REQUIRED ACTION
Work through the records below and copy every line that includes "гамма".

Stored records

· · ·

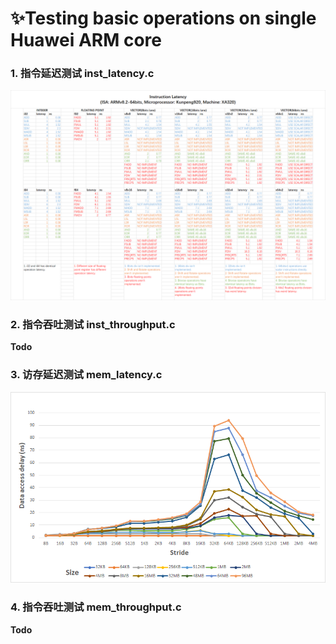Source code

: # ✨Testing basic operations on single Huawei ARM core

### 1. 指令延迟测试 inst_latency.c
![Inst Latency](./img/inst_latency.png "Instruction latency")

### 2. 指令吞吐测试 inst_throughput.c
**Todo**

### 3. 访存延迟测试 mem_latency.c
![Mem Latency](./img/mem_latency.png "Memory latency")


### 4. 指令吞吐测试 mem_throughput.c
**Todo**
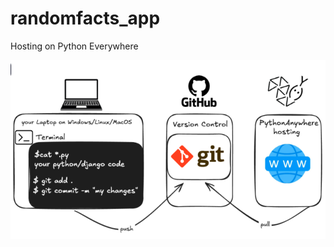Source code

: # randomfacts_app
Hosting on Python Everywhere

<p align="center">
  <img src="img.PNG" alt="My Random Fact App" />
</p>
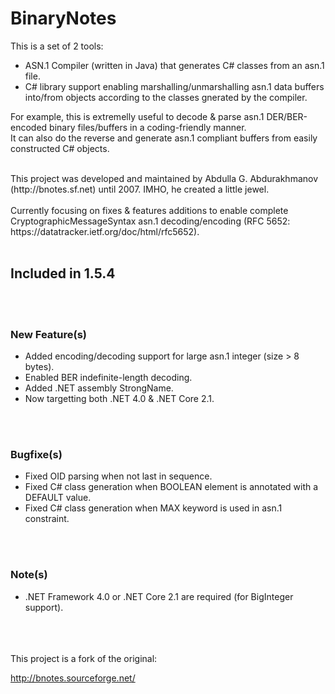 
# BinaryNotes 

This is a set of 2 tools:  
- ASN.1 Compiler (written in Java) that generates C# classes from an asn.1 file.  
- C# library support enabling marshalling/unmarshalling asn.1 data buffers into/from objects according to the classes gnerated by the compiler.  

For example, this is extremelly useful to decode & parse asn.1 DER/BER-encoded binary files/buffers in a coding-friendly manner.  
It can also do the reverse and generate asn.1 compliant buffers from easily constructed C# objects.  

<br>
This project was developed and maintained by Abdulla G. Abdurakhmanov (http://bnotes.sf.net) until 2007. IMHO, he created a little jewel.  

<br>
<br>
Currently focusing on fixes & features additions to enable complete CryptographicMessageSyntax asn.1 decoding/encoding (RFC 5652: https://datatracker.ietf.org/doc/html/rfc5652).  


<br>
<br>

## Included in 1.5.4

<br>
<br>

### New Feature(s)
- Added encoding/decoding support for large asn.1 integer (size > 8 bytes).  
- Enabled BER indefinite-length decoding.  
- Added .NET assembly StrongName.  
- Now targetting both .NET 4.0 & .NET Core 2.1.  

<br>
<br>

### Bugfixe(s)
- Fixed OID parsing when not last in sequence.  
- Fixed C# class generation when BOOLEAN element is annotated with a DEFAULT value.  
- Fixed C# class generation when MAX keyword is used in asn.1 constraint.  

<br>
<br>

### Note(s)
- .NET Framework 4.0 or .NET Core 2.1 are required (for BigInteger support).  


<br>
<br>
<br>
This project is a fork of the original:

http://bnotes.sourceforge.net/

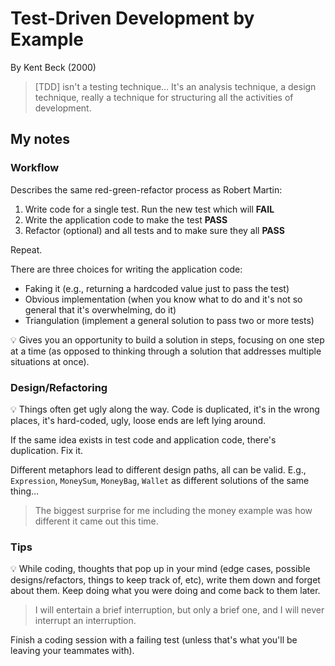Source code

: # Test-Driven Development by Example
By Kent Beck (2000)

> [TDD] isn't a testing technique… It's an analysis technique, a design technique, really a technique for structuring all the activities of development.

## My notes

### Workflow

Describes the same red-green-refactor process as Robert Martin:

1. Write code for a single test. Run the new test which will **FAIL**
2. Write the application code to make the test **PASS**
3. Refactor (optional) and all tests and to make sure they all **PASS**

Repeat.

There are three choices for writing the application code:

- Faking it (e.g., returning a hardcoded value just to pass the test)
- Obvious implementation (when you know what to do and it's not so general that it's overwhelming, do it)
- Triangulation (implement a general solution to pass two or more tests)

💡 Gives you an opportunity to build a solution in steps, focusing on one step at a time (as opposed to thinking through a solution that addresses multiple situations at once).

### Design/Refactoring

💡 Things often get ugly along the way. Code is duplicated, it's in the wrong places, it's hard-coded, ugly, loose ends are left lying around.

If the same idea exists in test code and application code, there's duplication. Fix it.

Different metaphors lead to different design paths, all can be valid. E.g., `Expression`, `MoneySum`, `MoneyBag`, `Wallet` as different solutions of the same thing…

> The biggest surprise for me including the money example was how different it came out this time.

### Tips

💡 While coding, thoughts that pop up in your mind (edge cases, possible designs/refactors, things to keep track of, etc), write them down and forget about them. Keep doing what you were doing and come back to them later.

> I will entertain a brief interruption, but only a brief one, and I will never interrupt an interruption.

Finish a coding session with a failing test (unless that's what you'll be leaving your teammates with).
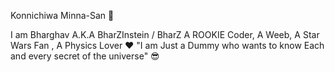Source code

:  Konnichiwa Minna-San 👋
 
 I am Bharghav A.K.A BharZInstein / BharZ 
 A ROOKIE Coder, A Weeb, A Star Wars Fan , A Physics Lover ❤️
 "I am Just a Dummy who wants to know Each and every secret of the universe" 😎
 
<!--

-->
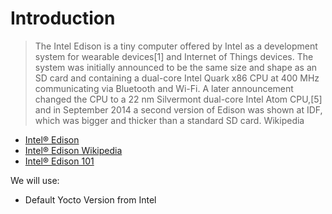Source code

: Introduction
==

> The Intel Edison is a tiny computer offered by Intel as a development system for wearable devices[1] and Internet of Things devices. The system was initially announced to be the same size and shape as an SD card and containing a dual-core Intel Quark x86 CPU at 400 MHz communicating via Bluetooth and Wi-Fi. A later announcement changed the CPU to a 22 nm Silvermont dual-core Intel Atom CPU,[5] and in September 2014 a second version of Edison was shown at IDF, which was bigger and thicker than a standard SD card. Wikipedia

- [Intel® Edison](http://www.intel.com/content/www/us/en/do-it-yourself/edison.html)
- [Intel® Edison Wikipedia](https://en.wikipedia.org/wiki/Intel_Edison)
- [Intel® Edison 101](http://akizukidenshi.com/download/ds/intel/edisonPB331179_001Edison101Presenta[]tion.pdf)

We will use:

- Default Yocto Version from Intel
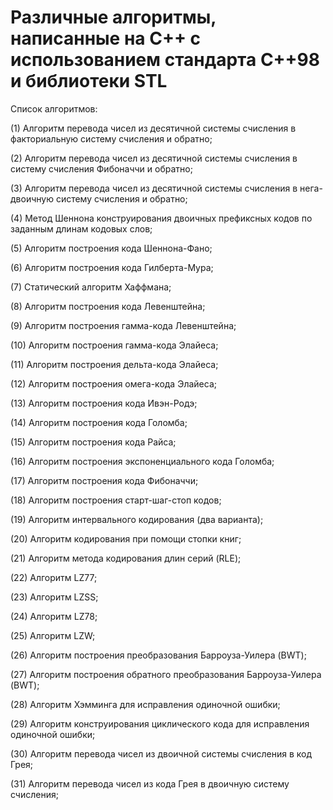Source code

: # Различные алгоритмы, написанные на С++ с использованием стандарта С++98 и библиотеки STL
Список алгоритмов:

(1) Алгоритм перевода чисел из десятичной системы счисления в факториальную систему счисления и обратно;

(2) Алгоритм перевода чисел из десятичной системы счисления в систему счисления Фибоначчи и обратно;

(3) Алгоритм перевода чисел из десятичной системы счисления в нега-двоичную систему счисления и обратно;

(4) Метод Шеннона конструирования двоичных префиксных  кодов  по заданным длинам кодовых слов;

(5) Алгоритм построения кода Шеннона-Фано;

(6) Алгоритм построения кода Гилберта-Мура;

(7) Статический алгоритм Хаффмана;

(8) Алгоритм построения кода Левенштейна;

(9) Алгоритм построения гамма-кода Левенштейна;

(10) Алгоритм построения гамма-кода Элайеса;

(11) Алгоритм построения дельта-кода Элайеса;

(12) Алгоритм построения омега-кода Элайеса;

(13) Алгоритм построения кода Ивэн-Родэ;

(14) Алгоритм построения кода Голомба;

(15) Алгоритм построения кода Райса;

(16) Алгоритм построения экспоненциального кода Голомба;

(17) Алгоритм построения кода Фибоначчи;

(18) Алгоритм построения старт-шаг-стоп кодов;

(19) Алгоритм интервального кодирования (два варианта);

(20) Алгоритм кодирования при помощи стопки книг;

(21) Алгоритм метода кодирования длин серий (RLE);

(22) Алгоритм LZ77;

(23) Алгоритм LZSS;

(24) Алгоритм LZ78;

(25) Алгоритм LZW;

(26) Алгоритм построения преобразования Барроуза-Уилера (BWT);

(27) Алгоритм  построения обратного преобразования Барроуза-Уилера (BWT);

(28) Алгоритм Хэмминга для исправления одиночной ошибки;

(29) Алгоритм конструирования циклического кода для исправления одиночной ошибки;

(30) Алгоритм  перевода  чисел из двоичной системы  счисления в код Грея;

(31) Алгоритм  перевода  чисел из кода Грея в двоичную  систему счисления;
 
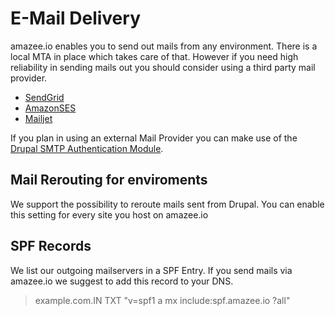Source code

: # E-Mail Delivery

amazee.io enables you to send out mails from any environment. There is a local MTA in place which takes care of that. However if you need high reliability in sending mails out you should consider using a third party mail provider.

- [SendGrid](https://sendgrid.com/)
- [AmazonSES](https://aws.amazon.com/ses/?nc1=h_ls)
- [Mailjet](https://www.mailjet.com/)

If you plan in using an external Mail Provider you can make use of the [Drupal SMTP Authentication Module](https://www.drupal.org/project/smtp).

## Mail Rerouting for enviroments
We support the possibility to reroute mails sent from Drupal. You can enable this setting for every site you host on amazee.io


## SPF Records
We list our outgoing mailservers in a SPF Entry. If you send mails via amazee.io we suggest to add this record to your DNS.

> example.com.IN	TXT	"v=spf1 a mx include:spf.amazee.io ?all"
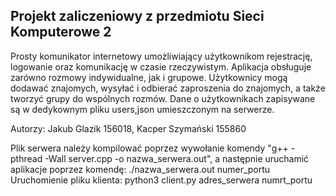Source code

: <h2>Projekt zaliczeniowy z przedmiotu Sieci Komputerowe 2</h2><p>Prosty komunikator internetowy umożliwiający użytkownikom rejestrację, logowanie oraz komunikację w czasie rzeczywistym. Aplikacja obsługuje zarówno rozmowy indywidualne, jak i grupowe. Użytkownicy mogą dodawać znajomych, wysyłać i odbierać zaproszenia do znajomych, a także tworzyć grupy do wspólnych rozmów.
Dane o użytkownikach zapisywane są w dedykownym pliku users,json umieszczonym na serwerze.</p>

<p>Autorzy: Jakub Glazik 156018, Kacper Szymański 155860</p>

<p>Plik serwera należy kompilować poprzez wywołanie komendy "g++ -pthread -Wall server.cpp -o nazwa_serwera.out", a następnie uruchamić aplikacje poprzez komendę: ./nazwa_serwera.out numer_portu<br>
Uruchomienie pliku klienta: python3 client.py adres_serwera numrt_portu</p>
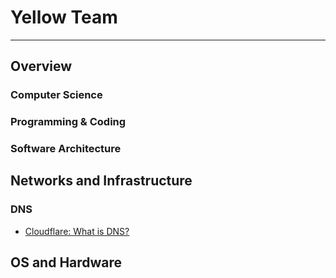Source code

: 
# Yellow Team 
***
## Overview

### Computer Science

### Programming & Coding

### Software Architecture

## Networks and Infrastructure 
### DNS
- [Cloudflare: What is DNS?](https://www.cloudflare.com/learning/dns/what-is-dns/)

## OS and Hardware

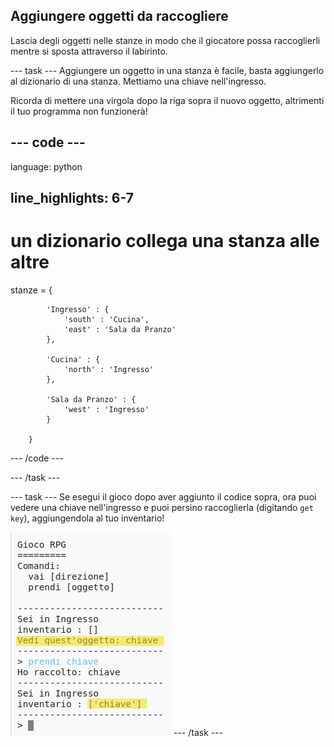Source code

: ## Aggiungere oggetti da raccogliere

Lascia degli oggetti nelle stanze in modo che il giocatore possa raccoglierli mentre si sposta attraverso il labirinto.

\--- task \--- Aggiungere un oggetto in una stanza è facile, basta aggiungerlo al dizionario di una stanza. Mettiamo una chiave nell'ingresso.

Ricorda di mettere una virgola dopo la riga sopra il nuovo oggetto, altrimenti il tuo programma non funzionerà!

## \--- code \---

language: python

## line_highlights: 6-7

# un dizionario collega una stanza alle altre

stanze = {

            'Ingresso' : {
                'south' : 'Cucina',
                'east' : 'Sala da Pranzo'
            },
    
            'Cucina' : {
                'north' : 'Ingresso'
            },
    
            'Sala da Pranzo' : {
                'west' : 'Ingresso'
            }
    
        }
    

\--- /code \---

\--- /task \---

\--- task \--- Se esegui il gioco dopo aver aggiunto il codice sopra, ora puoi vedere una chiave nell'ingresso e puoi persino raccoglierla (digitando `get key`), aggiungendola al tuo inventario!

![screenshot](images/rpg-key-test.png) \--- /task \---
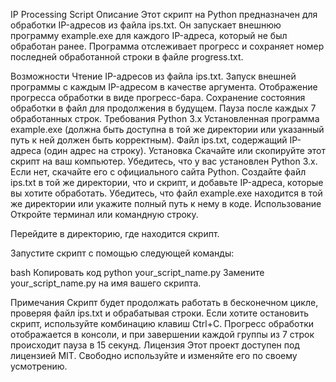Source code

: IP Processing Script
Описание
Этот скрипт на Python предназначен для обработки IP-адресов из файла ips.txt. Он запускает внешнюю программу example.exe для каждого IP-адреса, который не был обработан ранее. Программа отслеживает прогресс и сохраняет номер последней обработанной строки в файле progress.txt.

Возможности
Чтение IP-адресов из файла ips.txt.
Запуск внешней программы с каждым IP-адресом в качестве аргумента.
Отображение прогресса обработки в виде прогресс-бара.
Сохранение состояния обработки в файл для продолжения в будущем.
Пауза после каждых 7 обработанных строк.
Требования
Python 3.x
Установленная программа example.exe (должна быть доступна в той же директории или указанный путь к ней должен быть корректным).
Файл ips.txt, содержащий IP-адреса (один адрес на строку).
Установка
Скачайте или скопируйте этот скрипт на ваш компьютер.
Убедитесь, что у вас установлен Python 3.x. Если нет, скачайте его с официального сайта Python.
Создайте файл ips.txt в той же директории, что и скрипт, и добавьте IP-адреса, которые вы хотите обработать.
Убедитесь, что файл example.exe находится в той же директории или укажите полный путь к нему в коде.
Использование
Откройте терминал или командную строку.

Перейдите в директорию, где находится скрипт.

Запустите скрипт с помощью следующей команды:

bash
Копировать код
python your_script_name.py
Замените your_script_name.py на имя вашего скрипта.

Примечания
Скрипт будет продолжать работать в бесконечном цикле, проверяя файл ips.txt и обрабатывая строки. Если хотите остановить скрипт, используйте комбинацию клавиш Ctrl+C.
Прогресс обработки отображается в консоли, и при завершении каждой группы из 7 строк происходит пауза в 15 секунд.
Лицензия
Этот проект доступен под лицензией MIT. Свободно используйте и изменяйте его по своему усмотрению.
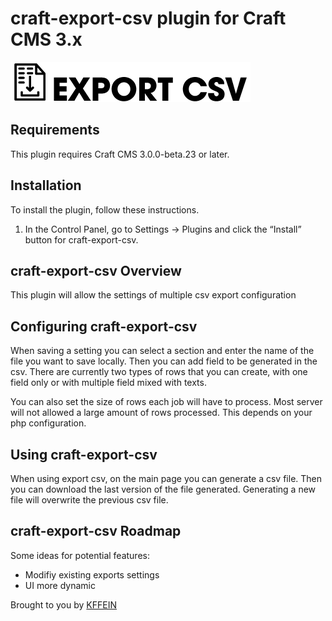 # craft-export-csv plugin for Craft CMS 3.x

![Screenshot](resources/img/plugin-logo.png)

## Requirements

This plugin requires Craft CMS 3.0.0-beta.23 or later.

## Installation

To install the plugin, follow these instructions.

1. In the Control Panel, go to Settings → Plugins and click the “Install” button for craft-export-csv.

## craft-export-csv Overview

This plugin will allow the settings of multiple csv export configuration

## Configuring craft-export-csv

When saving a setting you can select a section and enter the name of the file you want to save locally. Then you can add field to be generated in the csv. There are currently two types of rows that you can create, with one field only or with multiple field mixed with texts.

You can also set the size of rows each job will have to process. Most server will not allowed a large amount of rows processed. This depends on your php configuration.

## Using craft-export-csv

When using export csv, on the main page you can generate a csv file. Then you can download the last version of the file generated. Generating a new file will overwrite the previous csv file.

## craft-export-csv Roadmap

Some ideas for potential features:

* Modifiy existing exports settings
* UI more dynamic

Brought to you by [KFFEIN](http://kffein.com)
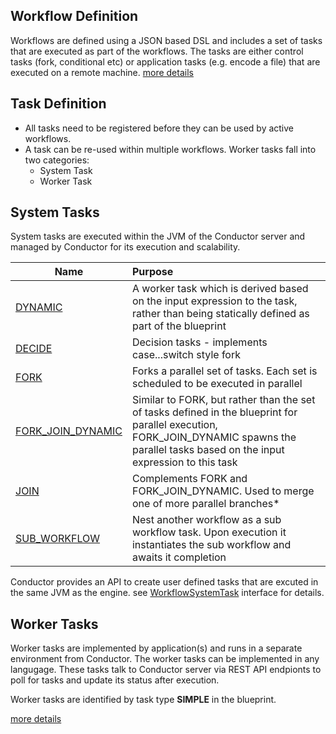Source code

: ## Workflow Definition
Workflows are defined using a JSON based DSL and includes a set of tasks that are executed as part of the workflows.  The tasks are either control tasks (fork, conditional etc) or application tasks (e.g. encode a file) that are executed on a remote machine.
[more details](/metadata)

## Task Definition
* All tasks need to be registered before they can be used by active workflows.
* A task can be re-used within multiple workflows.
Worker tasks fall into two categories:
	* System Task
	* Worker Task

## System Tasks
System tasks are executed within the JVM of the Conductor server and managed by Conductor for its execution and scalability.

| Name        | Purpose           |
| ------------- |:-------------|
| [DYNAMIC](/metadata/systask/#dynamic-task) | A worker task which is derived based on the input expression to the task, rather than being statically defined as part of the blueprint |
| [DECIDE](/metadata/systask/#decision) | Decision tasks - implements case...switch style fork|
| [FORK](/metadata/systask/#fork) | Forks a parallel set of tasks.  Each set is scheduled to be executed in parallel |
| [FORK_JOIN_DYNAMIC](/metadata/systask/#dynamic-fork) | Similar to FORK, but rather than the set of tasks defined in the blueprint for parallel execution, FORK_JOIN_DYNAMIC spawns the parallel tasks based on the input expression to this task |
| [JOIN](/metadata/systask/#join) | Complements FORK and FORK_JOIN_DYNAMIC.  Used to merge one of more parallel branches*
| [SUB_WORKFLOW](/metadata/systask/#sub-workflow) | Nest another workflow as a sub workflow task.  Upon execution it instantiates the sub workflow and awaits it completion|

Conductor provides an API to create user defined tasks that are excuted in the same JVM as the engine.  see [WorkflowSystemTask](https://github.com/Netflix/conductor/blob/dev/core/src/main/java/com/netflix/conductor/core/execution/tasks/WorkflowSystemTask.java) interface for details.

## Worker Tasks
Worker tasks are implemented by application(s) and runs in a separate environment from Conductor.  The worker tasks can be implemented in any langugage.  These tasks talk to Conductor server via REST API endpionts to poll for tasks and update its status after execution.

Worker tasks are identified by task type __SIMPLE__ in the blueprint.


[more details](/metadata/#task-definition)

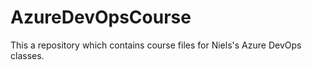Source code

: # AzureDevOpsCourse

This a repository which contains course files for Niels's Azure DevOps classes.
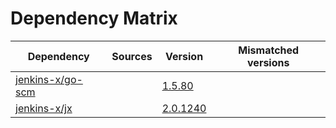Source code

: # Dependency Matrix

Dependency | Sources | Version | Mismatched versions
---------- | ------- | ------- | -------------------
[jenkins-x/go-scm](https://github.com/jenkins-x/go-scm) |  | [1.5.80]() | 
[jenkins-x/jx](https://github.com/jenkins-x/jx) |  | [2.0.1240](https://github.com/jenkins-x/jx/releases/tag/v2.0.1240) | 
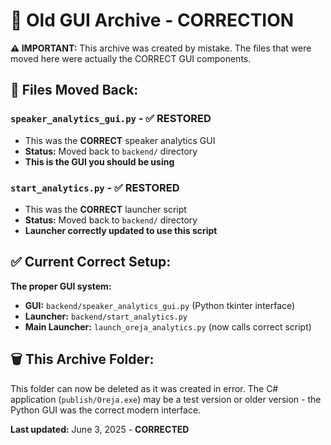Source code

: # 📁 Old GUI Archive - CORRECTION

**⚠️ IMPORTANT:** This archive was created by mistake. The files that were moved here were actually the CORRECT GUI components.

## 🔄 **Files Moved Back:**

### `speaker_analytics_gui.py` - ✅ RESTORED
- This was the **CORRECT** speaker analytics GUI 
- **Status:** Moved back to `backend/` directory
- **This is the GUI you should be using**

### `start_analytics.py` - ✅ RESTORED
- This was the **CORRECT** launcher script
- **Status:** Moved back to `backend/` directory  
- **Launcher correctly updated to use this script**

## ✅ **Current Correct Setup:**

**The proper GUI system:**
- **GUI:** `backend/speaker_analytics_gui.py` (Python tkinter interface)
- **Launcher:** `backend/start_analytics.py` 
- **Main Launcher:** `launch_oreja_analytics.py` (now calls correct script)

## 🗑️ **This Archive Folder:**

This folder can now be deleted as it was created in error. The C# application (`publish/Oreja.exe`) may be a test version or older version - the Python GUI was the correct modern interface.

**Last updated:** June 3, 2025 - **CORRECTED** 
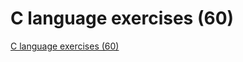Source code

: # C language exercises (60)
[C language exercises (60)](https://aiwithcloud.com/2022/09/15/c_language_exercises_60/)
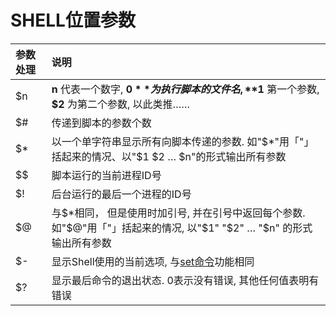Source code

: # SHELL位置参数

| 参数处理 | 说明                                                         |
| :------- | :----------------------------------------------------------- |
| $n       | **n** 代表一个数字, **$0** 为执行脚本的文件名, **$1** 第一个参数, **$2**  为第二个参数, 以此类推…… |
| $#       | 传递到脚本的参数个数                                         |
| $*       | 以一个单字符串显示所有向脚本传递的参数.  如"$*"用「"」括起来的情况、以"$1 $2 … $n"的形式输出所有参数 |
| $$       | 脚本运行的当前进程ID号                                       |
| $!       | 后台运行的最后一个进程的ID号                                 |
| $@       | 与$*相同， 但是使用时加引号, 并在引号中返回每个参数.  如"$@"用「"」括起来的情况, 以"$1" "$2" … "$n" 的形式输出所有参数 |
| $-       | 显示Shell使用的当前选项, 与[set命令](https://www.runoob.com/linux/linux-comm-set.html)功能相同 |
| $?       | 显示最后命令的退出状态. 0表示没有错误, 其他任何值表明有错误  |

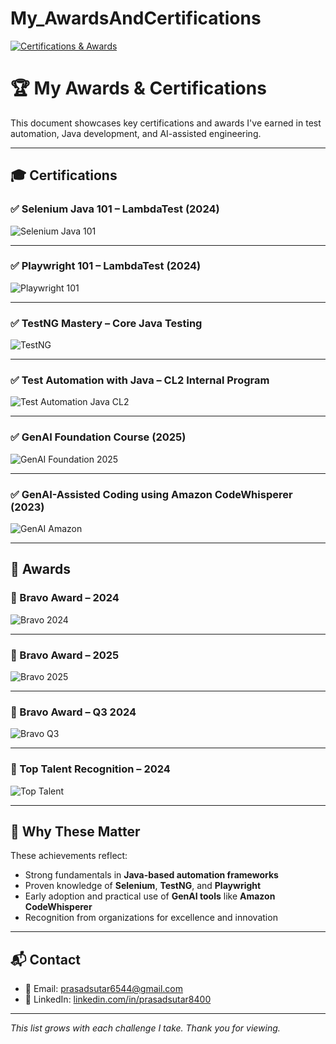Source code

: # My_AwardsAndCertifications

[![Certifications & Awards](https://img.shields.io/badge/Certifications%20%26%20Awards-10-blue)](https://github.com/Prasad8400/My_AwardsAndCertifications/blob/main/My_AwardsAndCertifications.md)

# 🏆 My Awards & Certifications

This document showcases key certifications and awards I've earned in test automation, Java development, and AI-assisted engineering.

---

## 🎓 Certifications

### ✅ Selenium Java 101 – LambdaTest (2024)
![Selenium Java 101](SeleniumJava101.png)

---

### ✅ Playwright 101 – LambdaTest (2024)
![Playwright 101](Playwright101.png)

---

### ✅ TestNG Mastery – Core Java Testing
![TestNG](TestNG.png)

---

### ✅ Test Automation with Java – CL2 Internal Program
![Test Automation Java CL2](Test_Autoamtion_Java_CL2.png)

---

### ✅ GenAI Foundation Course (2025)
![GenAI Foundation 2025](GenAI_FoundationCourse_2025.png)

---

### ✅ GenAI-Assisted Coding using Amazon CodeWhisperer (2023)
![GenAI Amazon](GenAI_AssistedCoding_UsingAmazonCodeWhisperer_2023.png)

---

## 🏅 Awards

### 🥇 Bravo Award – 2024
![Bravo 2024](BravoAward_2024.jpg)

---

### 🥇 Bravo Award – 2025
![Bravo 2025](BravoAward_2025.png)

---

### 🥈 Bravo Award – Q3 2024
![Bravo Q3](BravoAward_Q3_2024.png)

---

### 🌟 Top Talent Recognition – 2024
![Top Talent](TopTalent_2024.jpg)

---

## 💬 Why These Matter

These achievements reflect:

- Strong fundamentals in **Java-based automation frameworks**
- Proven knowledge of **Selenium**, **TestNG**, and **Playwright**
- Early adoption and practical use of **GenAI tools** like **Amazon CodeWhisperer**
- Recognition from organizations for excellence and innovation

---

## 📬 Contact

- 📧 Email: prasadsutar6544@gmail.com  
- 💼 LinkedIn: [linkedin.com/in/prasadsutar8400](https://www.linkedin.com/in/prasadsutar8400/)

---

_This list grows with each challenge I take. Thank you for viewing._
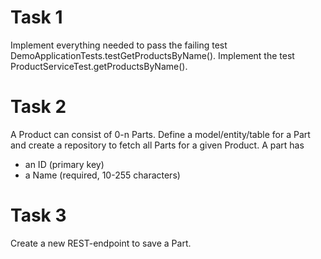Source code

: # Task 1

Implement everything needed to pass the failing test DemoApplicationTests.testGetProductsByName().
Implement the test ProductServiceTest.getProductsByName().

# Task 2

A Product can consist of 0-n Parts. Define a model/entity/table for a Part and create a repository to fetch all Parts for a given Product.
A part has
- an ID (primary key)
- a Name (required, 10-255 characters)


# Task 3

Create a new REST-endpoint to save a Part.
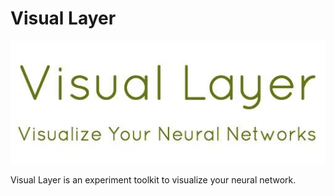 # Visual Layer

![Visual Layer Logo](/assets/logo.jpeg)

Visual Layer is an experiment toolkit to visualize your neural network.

· · ·

WRITTEN SOLUTION
(9) Алгоритм построения гамма-кода Левенштейна;
(10) Алгоритм построения гамма-кода Элайеса;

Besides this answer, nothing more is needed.